### Required action
Copies of all lines that contain "benchmarks" are needed; take them from the data below.
===== Data records =====
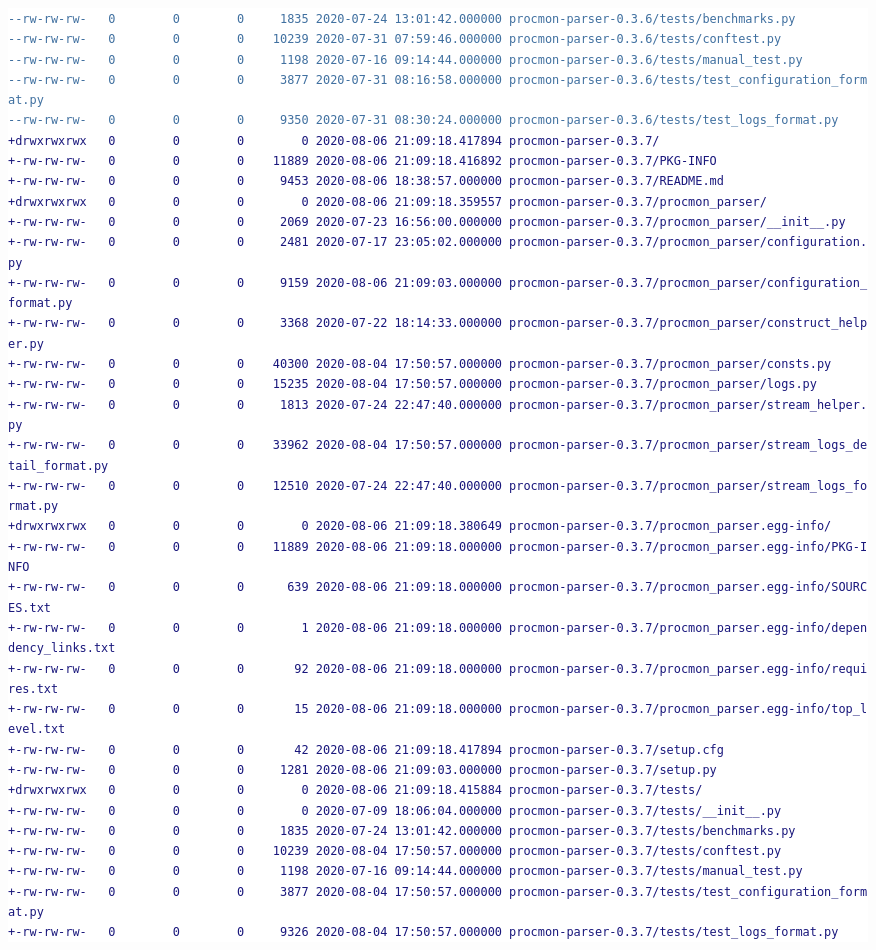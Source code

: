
 ```diff
--rw-rw-rw-   0        0        0     1835 2020-07-24 13:01:42.000000 procmon-parser-0.3.6/tests/benchmarks.py
--rw-rw-rw-   0        0        0    10239 2020-07-31 07:59:46.000000 procmon-parser-0.3.6/tests/conftest.py
--rw-rw-rw-   0        0        0     1198 2020-07-16 09:14:44.000000 procmon-parser-0.3.6/tests/manual_test.py
--rw-rw-rw-   0        0        0     3877 2020-07-31 08:16:58.000000 procmon-parser-0.3.6/tests/test_configuration_format.py
--rw-rw-rw-   0        0        0     9350 2020-07-31 08:30:24.000000 procmon-parser-0.3.6/tests/test_logs_format.py
+drwxrwxrwx   0        0        0        0 2020-08-06 21:09:18.417894 procmon-parser-0.3.7/
+-rw-rw-rw-   0        0        0    11889 2020-08-06 21:09:18.416892 procmon-parser-0.3.7/PKG-INFO
+-rw-rw-rw-   0        0        0     9453 2020-08-06 18:38:57.000000 procmon-parser-0.3.7/README.md
+drwxrwxrwx   0        0        0        0 2020-08-06 21:09:18.359557 procmon-parser-0.3.7/procmon_parser/
+-rw-rw-rw-   0        0        0     2069 2020-07-23 16:56:00.000000 procmon-parser-0.3.7/procmon_parser/__init__.py
+-rw-rw-rw-   0        0        0     2481 2020-07-17 23:05:02.000000 procmon-parser-0.3.7/procmon_parser/configuration.py
+-rw-rw-rw-   0        0        0     9159 2020-08-06 21:09:03.000000 procmon-parser-0.3.7/procmon_parser/configuration_format.py
+-rw-rw-rw-   0        0        0     3368 2020-07-22 18:14:33.000000 procmon-parser-0.3.7/procmon_parser/construct_helper.py
+-rw-rw-rw-   0        0        0    40300 2020-08-04 17:50:57.000000 procmon-parser-0.3.7/procmon_parser/consts.py
+-rw-rw-rw-   0        0        0    15235 2020-08-04 17:50:57.000000 procmon-parser-0.3.7/procmon_parser/logs.py
+-rw-rw-rw-   0        0        0     1813 2020-07-24 22:47:40.000000 procmon-parser-0.3.7/procmon_parser/stream_helper.py
+-rw-rw-rw-   0        0        0    33962 2020-08-04 17:50:57.000000 procmon-parser-0.3.7/procmon_parser/stream_logs_detail_format.py
+-rw-rw-rw-   0        0        0    12510 2020-07-24 22:47:40.000000 procmon-parser-0.3.7/procmon_parser/stream_logs_format.py
+drwxrwxrwx   0        0        0        0 2020-08-06 21:09:18.380649 procmon-parser-0.3.7/procmon_parser.egg-info/
+-rw-rw-rw-   0        0        0    11889 2020-08-06 21:09:18.000000 procmon-parser-0.3.7/procmon_parser.egg-info/PKG-INFO
+-rw-rw-rw-   0        0        0      639 2020-08-06 21:09:18.000000 procmon-parser-0.3.7/procmon_parser.egg-info/SOURCES.txt
+-rw-rw-rw-   0        0        0        1 2020-08-06 21:09:18.000000 procmon-parser-0.3.7/procmon_parser.egg-info/dependency_links.txt
+-rw-rw-rw-   0        0        0       92 2020-08-06 21:09:18.000000 procmon-parser-0.3.7/procmon_parser.egg-info/requires.txt
+-rw-rw-rw-   0        0        0       15 2020-08-06 21:09:18.000000 procmon-parser-0.3.7/procmon_parser.egg-info/top_level.txt
+-rw-rw-rw-   0        0        0       42 2020-08-06 21:09:18.417894 procmon-parser-0.3.7/setup.cfg
+-rw-rw-rw-   0        0        0     1281 2020-08-06 21:09:03.000000 procmon-parser-0.3.7/setup.py
+drwxrwxrwx   0        0        0        0 2020-08-06 21:09:18.415884 procmon-parser-0.3.7/tests/
+-rw-rw-rw-   0        0        0        0 2020-07-09 18:06:04.000000 procmon-parser-0.3.7/tests/__init__.py
+-rw-rw-rw-   0        0        0     1835 2020-07-24 13:01:42.000000 procmon-parser-0.3.7/tests/benchmarks.py
+-rw-rw-rw-   0        0        0    10239 2020-08-04 17:50:57.000000 procmon-parser-0.3.7/tests/conftest.py
+-rw-rw-rw-   0        0        0     1198 2020-07-16 09:14:44.000000 procmon-parser-0.3.7/tests/manual_test.py
+-rw-rw-rw-   0        0        0     3877 2020-08-04 17:50:57.000000 procmon-parser-0.3.7/tests/test_configuration_format.py
+-rw-rw-rw-   0        0        0     9326 2020-08-04 17:50:57.000000 procmon-parser-0.3.7/tests/test_logs_format.py
```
=====
### Exercise output
--rw-rw-rw-   0        0        0     1835 2020-07-24 13:01:42.000000 procmon-parser-0.3.6/tests/benchmarks.py
+-rw-rw-rw-   0        0        0     1835 2020-07-24 13:01:42.000000 procmon-parser-0.3.7/tests/benchmarks.py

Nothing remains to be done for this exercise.